An early career award for a precocious alum

Chris Jewell ’03 has always been a bit ahead of his time.

When he enrolled at Lehigh 15 years ago, Jewell knew he wanted to study bioengineering. The field was new and programs did not yet exist at many universities, including Lehigh.

But he found another avenue that allowed him to blend his interests in biology and engineering.

“I knew that I was interested in biology and that I wanted to be an engineer,” says Jewell, now an assistant professor of bioengineering at the University of Maryland. “Lehigh allowed me to design a path—through the arts-engineering program—that helped me do what I wanted.”

The arts-engineering program allows students to earn two bachelor’s degrees—one in the College of Arts and Sciences and one in the P.C. Rossin College of Engineering and Applied Science—in five years.

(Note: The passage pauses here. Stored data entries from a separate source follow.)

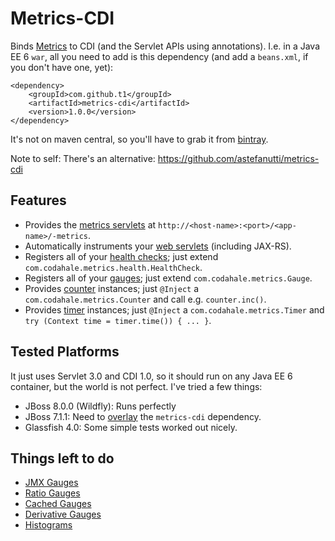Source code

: # Metrics-CDI

Binds [Metrics](http://metrics.codahale.com) to CDI (and the Servlet APIs using annotations). I.e. in a Java EE 6 `war`, all you need to add is this dependency (and add a `beans.xml`, if you don't have one, yet):

	<dependency>
		<groupId>com.github.t1</groupId>
		<artifactId>metrics-cdi</artifactId>
		<version>1.0.0</version>
	</dependency>

It's not on maven central, so you'll have to grab it from [bintray](https://bintray.com/t1/javaee-helpers/metrics-cdi/view).

Note to self: There's an alternative: https://github.com/astefanutti/metrics-cdi

## Features

* Provides the [metrics servlets](https://dropwizard.github.io/metrics/3.1.0/manual/servlets) at `http://<host-name>:<port>/<app-name>/-metrics`.
* Automatically instruments your [web servlets](https://dropwizard.github.io/metrics/3.1.0/manual/servlet) (including JAX-RS).
* Registers all of your [health checks](https://dropwizard.github.io/metrics/3.1.0/manual/healthchecks); just extend `com.codahale.metrics.health.HealthCheck`.
* Registers all of your [gauges](https://dropwizard.github.io/metrics/3.1.0/manual/core/#gauges); just extend `com.codahale.metrics.Gauge`.
* Provides [counter](https://dropwizard.github.io/metrics/3.1.0/manual/core/#counters) instances; just `@Inject` a `com.codahale.metrics.Counter` and call e.g. `counter.inc()`.
* Provides [timer](https://dropwizard.github.io/metrics/3.1.0/manual/core/#timers) instances; just `@Inject` a `com.codahale.metrics.Timer` and `try (Context time = timer.time()) { ... }`.

## Tested Platforms

It just uses Servlet 3.0 and CDI 1.0, so it should run on any Java EE 6 container, but the world is not perfect. I've tried a few things:

* JBoss 8.0.0 (Wildfly): Runs perfectly
* JBoss 7.1.1: Need to [overlay](http://maven.apache.org/plugins/maven-war-plugin/overlays.html) the `metrics-cdi` dependency.
* Glassfish 4.0: Some simple tests worked out nicely.

## Things left to do

* [JMX Gauges](https://dropwizard.github.io/metrics/3.1.0/manual/core/#jmx-gauges)
* [Ratio Gauges](https://dropwizard.github.io/metrics/3.1.0/manual/core/#ratio-gauges)
* [Cached Gauges](https://dropwizard.github.io/metrics/3.1.0/manual/core/#cached-gauges)
* [Derivative Gauges](https://dropwizard.github.io/metrics/3.1.0/manual/core/#derivative-gauges)
* [Histograms](https://dropwizard.github.io/metrics/3.1.0/manual/core/#histograms)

Jewell, while playing percussion for the Lehigh Philharmonic and Wind Ensemble, traveling to Italy with the Martindale Scholars program and winning the Leonard Pool prize for entrepreneurship, completed degrees in chemical engineering and in molecular biology—in four years.

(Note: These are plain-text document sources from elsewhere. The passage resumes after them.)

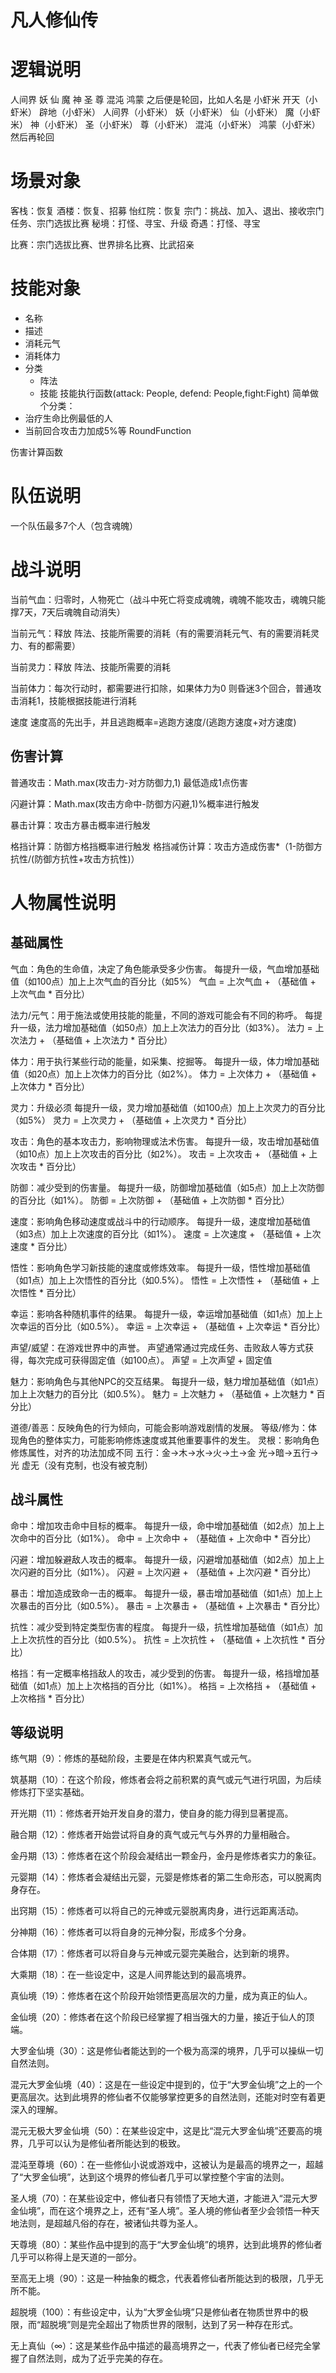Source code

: # 凡人修仙传

# 逻辑说明

人间界
妖
仙
魔
神
圣
尊
混沌
鸿蒙
之后便是轮回，比如人名是 小虾米
开天（小虾米）
辟地（小虾米）
人间界（小虾米）
妖（小虾米）
仙（小虾米）
魔（小虾米）
神（小虾米）
圣（小虾米）
尊（小虾米）
混沌（小虾米）
鸿蒙（小虾米）
然后再轮回

# 场景对象

客栈：恢复
酒楼：恢复、招募
怡红院：恢复
宗门：挑战、加入、退出、接收宗门任务、宗门选拔比赛
秘境：打怪、寻宝、升级
奇遇：打怪、寻宝

比赛：宗门选拔比赛、世界排名比赛、比武招亲



# 技能对象
- 名称
- 描述
- 消耗元气
- 消耗体力
- 分类
    - 阵法
    - 技能
技能执行函数(attack: People, defend: People,fight:Fight)
简单做个分类：
- 治疗生命比例最低的人
- 当前回合攻击力加成5%等 RoundFunction

伤害计算函数


# 队伍说明
一个队伍最多7个人（包含魂魄）

# 战斗说明
当前气血：归零时，人物死亡（战斗中死亡将变成魂魄，魂魄不能攻击，魂魄只能撑7天，7天后魂魄自动消失）

当前元气：释放 阵法、技能所需要的消耗（有的需要消耗元气、有的需要消耗灵力、有的都需要）

当前灵力：释放 阵法、技能所需要的消耗

当前体力：每次行动时，都需要进行扣除，如果体力为0 则昏迷3个回合，普通攻击消耗1，技能根据技能进行消耗

速度 速度高的先出手，并且逃跑概率=逃跑方速度/(逃跑方速度+对方速度)

## 伤害计算

普通攻击：Math.max(攻击力-对方防御力,1) 最低造成1点伤害

闪避计算：Math.max(攻击方命中-防御方闪避,1)%概率进行触发

暴击计算：攻击方暴击概率进行触发

格挡计算：防御方格挡概率进行触发
格挡减伤计算：攻击方造成伤害*（1-防御方抗性/(防御方抗性+攻击方抗性)）

# 人物属性说明

## 基础属性

气血：角色的生命值，决定了角色能承受多少伤害。
每提升一级，气血增加基础值（如100点）加上上次气血的百分比（如5%）
气血 = 上次气血 + （基础值 + 上次气血 * 百分比）

法力/元气：用于施法或使用技能的能量，不同的游戏可能会有不同的称呼。
每提升一级，法力增加基础值（如50点）加上上次法力的百分比（如3%）。
法力 = 上次法力 + （基础值 + 上次法力 * 百分比）

体力：用于执行某些行动的能量，如采集、挖掘等。
每提升一级，体力增加基础值（如20点）加上上次体力的百分比（如2%）。
体力 = 上次体力 + （基础值 + 上次体力 * 百分比）

灵力：升级必须
每提升一级，灵力增加基础值（如100点）加上上次灵力的百分比（如5%）
灵力 = 上次灵力 + （基础值 + 上次灵力 * 百分比）


攻击：角色的基本攻击力，影响物理或法术伤害。
每提升一级，攻击增加基础值（如10点）加上上次攻击的百分比（如2%）。
攻击 = 上次攻击 + （基础值 + 上次攻击 * 百分比）

防御：减少受到的伤害量。
每提升一级，防御增加基础值（如5点）加上上次防御的百分比（如1%）。
防御 = 上次防御 + （基础值 + 上次防御 * 百分比）

速度：影响角色移动速度或战斗中的行动顺序。
每提升一级，速度增加基础值（如3点）加上上次速度的百分比（如1%）。
速度 = 上次速度 + （基础值 + 上次速度 * 百分比）

悟性：影响角色学习新技能的速度或修炼效率。
每提升一级，悟性增加基础值（如1点）加上上次悟性的百分比（如0.5%）。
悟性 = 上次悟性 + （基础值 + 上次悟性 * 百分比）

幸运：影响各种随机事件的结果。
每提升一级，幸运增加基础值（如1点）加上上次幸运的百分比（如0.5%）。
幸运 = 上次幸运 + （基础值 + 上次幸运 * 百分比）

声望/威望：在游戏世界中的声誉。
声望通常通过完成任务、击败敌人等方式获得，每次完成可获得固定值（如100点）。
声望 = 上次声望 + 固定值

魅力：影响角色与其他NPC的交互结果。
每提升一级，魅力增加基础值（如1点）加上上次魅力的百分比（如0.5%）。
魅力 = 上次魅力 + （基础值 + 上次魅力 * 百分比）


道德/善恶：反映角色的行为倾向，可能会影响游戏剧情的发展。
等级/修为：体现角色的整体实力，可能影响修炼速度或其他重要事件的发生。
灵根：影响角色修炼属性，对齐的功法加成不同
五行：金->木->水->火->土->金
光->暗->五行->光
虚无（没有克制，也没有被克制）

## 战斗属性

命中：增加攻击命中目标的概率。
每提升一级，命中增加基础值（如2点）加上上次命中的百分比（如1%）。
命中 = 上次命中 + （基础值 + 上次命中 * 百分比）

闪避：增加躲避敌人攻击的概率。
每提升一级，闪避增加基础值（如2点）加上上次闪避的百分比（如1%）。
闪避 = 上次闪避 + （基础值 + 上次闪避 * 百分比）

暴击：增加造成致命一击的概率。
每提升一级，暴击增加基础值（如1点）加上上次暴击的百分比（如0.5%）。
暴击 = 上次暴击 + （基础值 + 上次暴击 * 百分比）

抗性：减少受到特定类型伤害的程度。
每提升一级，抗性增加基础值（如1点）加上上次抗性的百分比（如0.5%）。
抗性 = 上次抗性 + （基础值 + 上次抗性 * 百分比）

格挡：有一定概率格挡敌人的攻击，减少受到的伤害。
每提升一级，格挡增加基础值（如1点）加上上次格挡的百分比（如1%）。
格挡 = 上次格挡 + （基础值 + 上次格挡 * 百分比）



## 等级说明


练气期（9）：修炼的基础阶段，主要是在体内积累真气或元气。

筑基期（10）：在这个阶段，修炼者会将之前积累的真气或元气进行巩固，为后续修炼打下坚实基础。

开光期（11）：修炼者开始开发自身的潜力，使自身的能力得到显著提高。

融合期（12）：修炼者开始尝试将自身的真气或元气与外界的力量相融合。

金丹期（13）：修炼者在这个阶段会凝结出一颗金丹，金丹是修炼者实力的象征。

元婴期（14）：修炼者会凝结出元婴，元婴是修炼者的第二生命形态，可以脱离肉身存在。

出窍期（15）：修炼者可以将自己的元神或元婴脱离肉身，进行远距离活动。

分神期（16）：修炼者可以将自身的元神分裂，形成多个分身。

合体期（17）：修炼者可以将自身与元神或元婴完美融合，达到新的境界。

大乘期（18）：在一些设定中，这是人间界能达到的最高境界。

真仙境（19）：修炼者在这个阶段开始领悟更高层次的力量，成为真正的仙人。

金仙境（20）：修炼者在这个阶段已经掌握了相当强大的力量，接近于仙人的顶端。

大罗金仙境（30）：这是修仙者能达到的一个极为高深的境界，几乎可以操纵一切自然法则。

混元大罗金仙境（40）：这是在一些设定中提到的，位于“大罗金仙境”之上的一个更高层次。达到此境界的修仙者不仅能够掌控更多的自然法则，还能对时空有着更深入的理解。

混元无极大罗金仙境（50）：在某些设定中，这是比“混元大罗金仙境”还要高的境界，几乎可以认为是修仙者所能达到的极致。

混沌至尊境（60）：在一些修仙小说或游戏中，这被认为是最高的境界之一，超越了“大罗金仙境”，达到这个境界的修仙者几乎可以掌控整个宇宙的法则。

圣人境（70）：在某些设定中，修仙者只有领悟了天地大道，才能进入“混元大罗金仙境”，而在这个境界之上，还有“圣人境”。圣人境的修仙者至少会领悟一种天地法则，是超越凡俗的存在，被诸仙共尊为圣人。

天尊境（80）：某些作品中提到的高于“大罗金仙境”的境界，达到此境界的修仙者几乎可以称得上是天道的一部分。

至高无上境（90）：这是一种抽象的概念，代表着修仙者所能达到的极限，几乎无所不能。

超脱境（100）：有些设定中，认为“大罗金仙境”只是修仙者在物质世界中的极限，而“超脱境”则是完全超出了物质世界的限制，达到了另一种存在形式。

无上真仙（∞）：这是某些作品中描述的最高境界之一，代表了修仙者已经完全掌握了自然法则，成为了近乎完美的存在。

“I got to learn about both areas and then I built on that,” he says. “I am grateful to Lehigh for helping me do what I was interested in and passionate about. It’s definitely still a big part of who I am.”

The new face of engineering

Following his time on South Mountain, Jewell went on to earn a Ph.D. from the University of Wisconsin-Madison in 2008.

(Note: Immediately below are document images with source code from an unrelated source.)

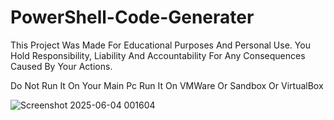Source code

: # PowerShell-Code-Generater


This Project Was Made For Educational Purposes And Personal Use. You Hold Responsibility, Liability And Accountability For Any Consequences Caused By Your Actions.


Do Not Run It On Your Main Pc Run It On VMWare Or Sandbox Or VirtualBox



![Screenshot 2025-06-04 001604](https://github.com/user-attachments/assets/4127c4d0-ab6b-44f9-ad52-42f13f267e9e)
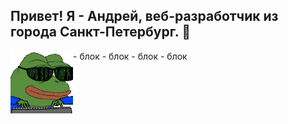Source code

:
## Привет! Я - Андрей, веб-разработчик из города Санкт-Петербург. 👋


<img align="left" width="100" height="100" src="https://raw.githubusercontent.com/an6re9/an6re9/5ddffc672c6a1ddb8900c033a4c4dfe90c511ad6/soulja-boy-pepe.gif">
- блок
- блок
- блок
- блок
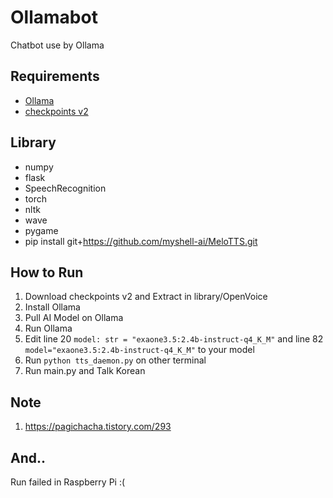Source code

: # Ollamabot
Chatbot use by Ollama

## Requirements
- [Ollama](https://ollama.com/download)
- [checkpoints v2](https://myshell-public-repo-host.s3.amazonaws.com/openvoice/checkpoints_v2_0417.zip)

## Library
- numpy
- flask
- SpeechRecognition
- torch
- nltk
- wave
- pygame
- pip install git+https://github.com/myshell-ai/MeloTTS.git

## How to Run
1. Download checkpoints v2 and Extract in library/OpenVoice
2. Install Ollama
3. Pull AI Model on Ollama
4. Run Ollama
5. Edit line 20 `model: str = "exaone3.5:2.4b-instruct-q4_K_M"` and line 82 `model="exaone3.5:2.4b-instruct-q4_K_M"` to your model
6. Run `python tts_daemon.py` on other terminal
7. Run main.py and Talk Korean

## Note
1. https://pagichacha.tistory.com/293

## And..
Run failed in Raspberry Pi :(

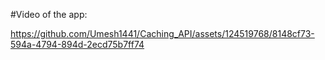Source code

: #Video of the app:

https://github.com/Umesh1441/Caching_API/assets/124519768/8148cf73-594a-4794-894d-2ecd75b7ff74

In 2012, as a postdoctoral researcher at the Massachusetts Institute of Technology, he was featured in USA Today representing the chemical engineering discipline as a “New Face of Engineering” during National Engineer’s Week. The national newspaper cited the potential for Jewell’s research to lead to new “therapeutic vaccines for treating cancer of autoimmunity.”

Recently, Jewell received a five-year, $438,000 National Science Foundation (NSF) Faculty Early Career Development (CAREER) award. The award—his second major research grant—will support his vaccine design and immunotherapy research.

Jewell and his team are exploring how different biomaterials interact with the immune system. Their research could lead to new biomaterials that transport vaccines through the body, as well as help tune immune response to fight particular diseases.

The NSF award will also help Jewell expand a STEM (science, technology, engineering and mathematics) outreach program that his lab created at a nearby Maryland high school. Jewell says he got his first exposure to science education outreach initiatives during his time at Lehigh.

Jewell’s STEM outreach consists of two programs. The first is a three-week mini-course in which nearly 70 high school students work with graduate students and postdocs to learn about vaccines and conduct experiments with polymers and nanotechnology in the Jewell lab.

The second program is providing a select group of 20 high school students with a year-long opportunity to learn about research by exploring a bioengineering topic. Each high school student has been paired with a graduate student or postdoctoral mentor, and assigned to interview experts, read scientific literature and write a review article. Among the topics the students have chosen are the use of stem cells to treat brain damage, therapies for multiple sclerosis and biomechanics in sports medicine.

The program will culminate later this spring, Jewell says, when each student will develop and present a poster during a research symposium on campus.

“We want the students to see how much stuff there is to do in the research world,” Jewell says. “Things people just aren’t exposed to.”

Plus, Jewell points out that there is a direct benefit to the graduate and postdoctoral mentors who are participating in the outreach program. “They are getting training in science leadership that grad students and postdocs don’t always get,” he says.

When asked what his future holds, Jewell, at the ripe old age of 33, is already looking to the next generation.

“It’s amazing being a professor,” Jewell says. “For me, the next step is making my students a success, helping them to achieve their research goals and submit papers, and challenge them. I’ve had great mentors and developing people is a characteristic that all of them have shared.

“When you help your team to develop and to answer their questions, to get more grants and get more papers out, that’s critical to taking your research to the next level.

That “next level,” Jewell says, is to work with his clinical collaborators in hopes of one day taking the concepts that he and his team are working on in the lab and contributing to new clinical options for patients.